San Joaquin County Superior Court Judge Peter Saiers ordered Chol Soo Lee to be released on March 28, 1983, after Lee's supporters pledged property worth twice the amount of the $250,000 bail. However, the prosecution moved to retry Lee on the prison killing charge. Lee's co-counsels were able to secure a guilty plea for second degree murder in the Needham case. Lee, who had served nearly ten years in prison, was given credit for time served and freed from prison.

===Later life===
Lee never received an apology or compensation from the state. He lived the rest of his life in San Francisco.

While he was wrongfully convicted, Lee often admitted that he was "not an angel on the outside, but, at the same time ... was not the devil." Lee and a friend were hired to burn down a house belonging to Peter Chong in 1991; the arson went awry, leaving Lee with third-degree burns over 90% of his body.
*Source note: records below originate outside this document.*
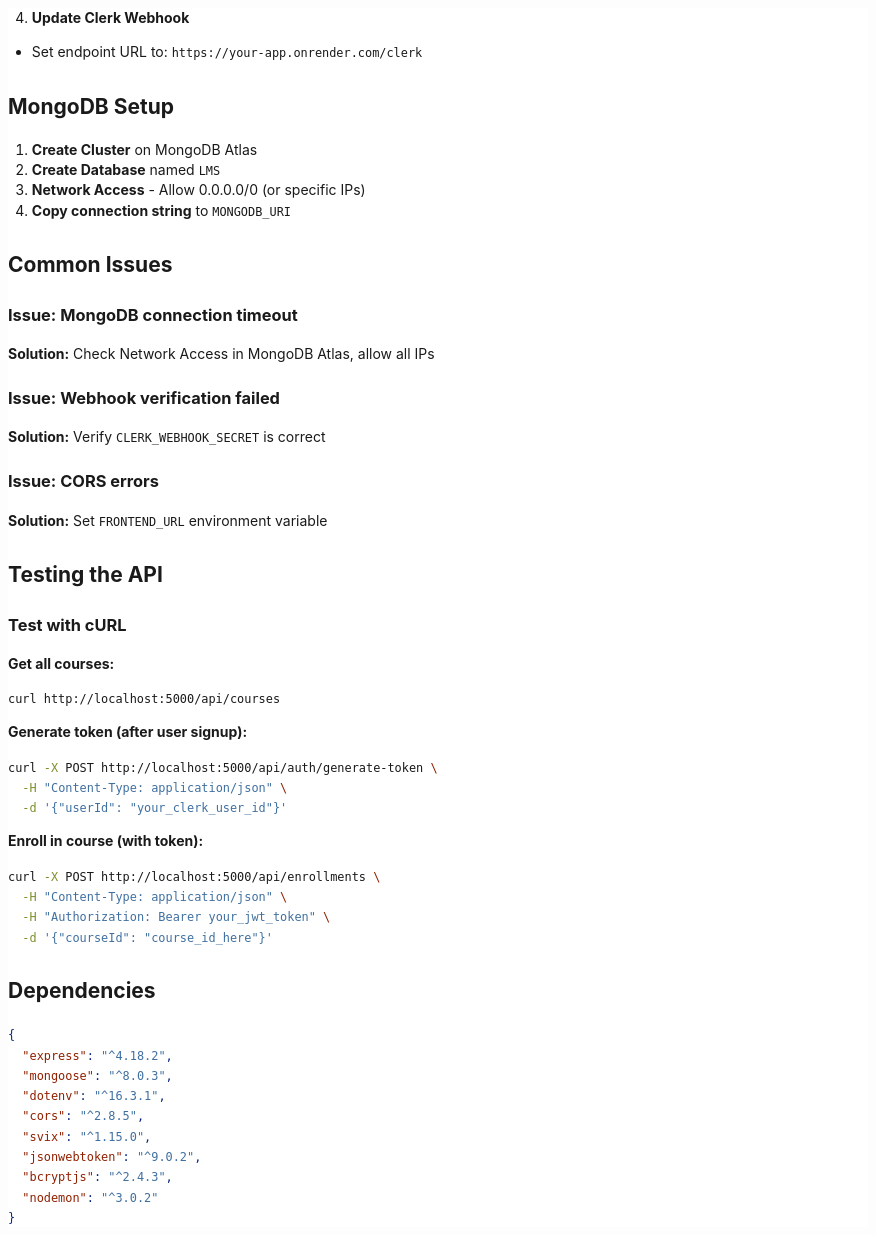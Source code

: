 4. **Update Clerk Webhook**
- Set endpoint URL to: `https://your-app.onrender.com/clerk`

## MongoDB Setup

1. **Create Cluster** on MongoDB Atlas
2. **Create Database** named `LMS`
3. **Network Access** - Allow 0.0.0.0/0 (or specific IPs)
4. **Copy connection string** to `MONGODB_URI`

## Common Issues

### Issue: MongoDB connection timeout
**Solution:** Check Network Access in MongoDB Atlas, allow all IPs

### Issue: Webhook verification failed
**Solution:** Verify `CLERK_WEBHOOK_SECRET` is correct

### Issue: CORS errors
**Solution:** Set `FRONTEND_URL` environment variable

## Testing the API

### Test with cURL

**Get all courses:**
```bash
curl http://localhost:5000/api/courses
```

**Generate token (after user signup):**
```bash
curl -X POST http://localhost:5000/api/auth/generate-token \
  -H "Content-Type: application/json" \
  -d '{"userId": "your_clerk_user_id"}'
```

**Enroll in course (with token):**
```bash
curl -X POST http://localhost:5000/api/enrollments \
  -H "Content-Type: application/json" \
  -H "Authorization: Bearer your_jwt_token" \
  -d '{"courseId": "course_id_here"}'
```

## Dependencies

```json
{
  "express": "^4.18.2",
  "mongoose": "^8.0.3",
  "dotenv": "^16.3.1",
  "cors": "^2.8.5",
  "svix": "^1.15.0",
  "jsonwebtoken": "^9.0.2",
  "bcryptjs": "^2.4.3",
  "nodemon": "^3.0.2"
}
```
Lee subsequently testified against Chong after those who had hired him for the arson failed to pay. He was later arrested for the arson and sentenced to three years probation after pleading guilty.

In the midst of numerous speaking engagements, Lee shared his story with Bay Area youth, stressing the importance of engaging with the Asian American community. He also drafted an autobiography entitled Freedom without Justice, which was completed after his death by University of California at Davis professor Richard S. Kim.
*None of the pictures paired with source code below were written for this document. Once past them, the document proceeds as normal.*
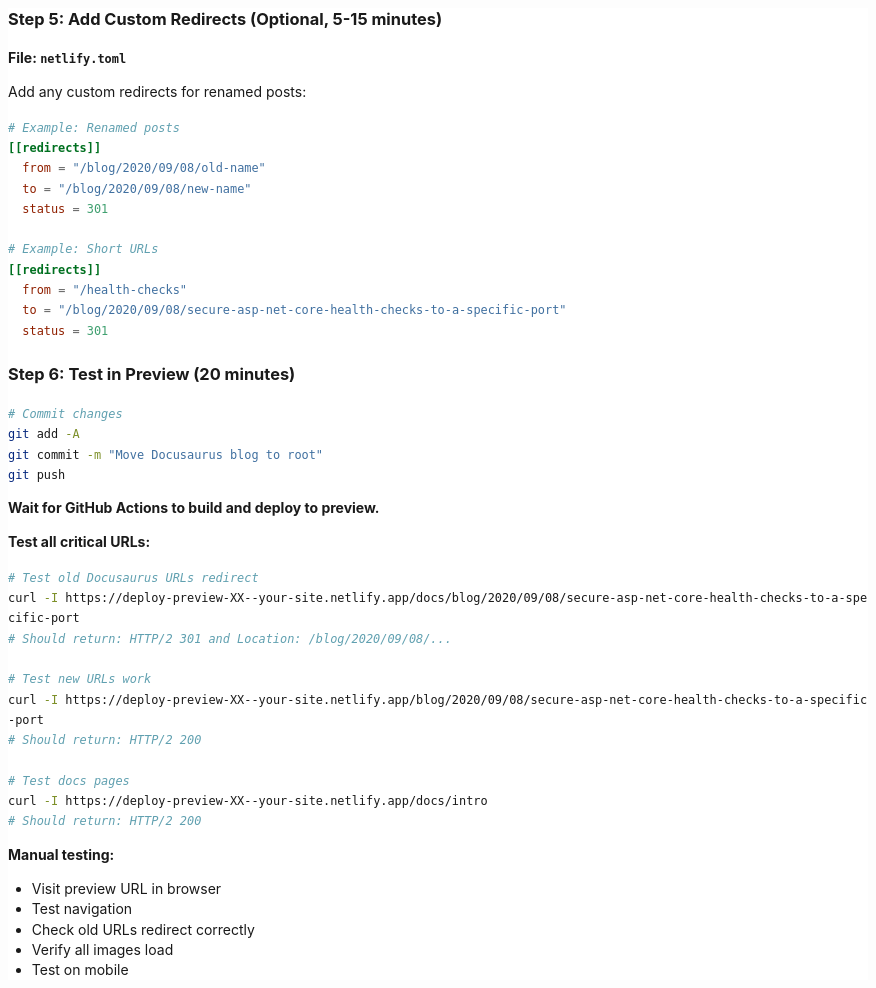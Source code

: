 ### Step 5: Add Custom Redirects (Optional, 5-15 minutes)

**File: `netlify.toml`**

Add any custom redirects for renamed posts:

```toml
# Example: Renamed posts
[[redirects]]
  from = "/blog/2020/09/08/old-name"
  to = "/blog/2020/09/08/new-name"
  status = 301

# Example: Short URLs
[[redirects]]
  from = "/health-checks"
  to = "/blog/2020/09/08/secure-asp-net-core-health-checks-to-a-specific-port"
  status = 301
```

### Step 6: Test in Preview (20 minutes)

```bash
# Commit changes
git add -A
git commit -m "Move Docusaurus blog to root"
git push
```

**Wait for GitHub Actions to build and deploy to preview.**

**Test all critical URLs:**

```bash
# Test old Docusaurus URLs redirect
curl -I https://deploy-preview-XX--your-site.netlify.app/docs/blog/2020/09/08/secure-asp-net-core-health-checks-to-a-specific-port
# Should return: HTTP/2 301 and Location: /blog/2020/09/08/...

# Test new URLs work
curl -I https://deploy-preview-XX--your-site.netlify.app/blog/2020/09/08/secure-asp-net-core-health-checks-to-a-specific-port
# Should return: HTTP/2 200

# Test docs pages
curl -I https://deploy-preview-XX--your-site.netlify.app/docs/intro
# Should return: HTTP/2 200
```

**Manual testing:**
- Visit preview URL in browser
- Test navigation
- Check old URLs redirect correctly
- Verify all images load
- Test on mobile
Chol Soo Lee died on December 3, 2014, in San Francisco from complications of a gastric disorder. He was 62 years old.

==Legacy==
The 1989 film True Believer is loosely based on Lee's retrial and acquittal, and the character of Shu Kai Kim in the film (played by Yuji Okumoto) is based on Lee, the character of Eddie Dodd in the film (played by James Woods) is based on Tony Serra.

Jeff Adachi joined Lee's defense committee while Adachi was attending college and credits the case with sparking his eventual pursuit of a career in law.

Free Chol Soo Lee, a documentary, was screened in January 2022 as part of the Sundance Film Festival. The film was directed and produced by Julie Ha and Eugene Yi, and produced by Oscar-Nominated producer Su Kim. Producer Su Kim received the 2022 Sundance Institute/Amazon Studios Producers Award for Nonfiction Features for her work on the documentary. It was selected by The Better Angels Society as the runner-up for the 2021 Library of Congress Lavine/Ken Burns Prize for Film. It won Outstanding Historical Documentary at the 45th Annual News and Documentary Emmy Awards in 2024.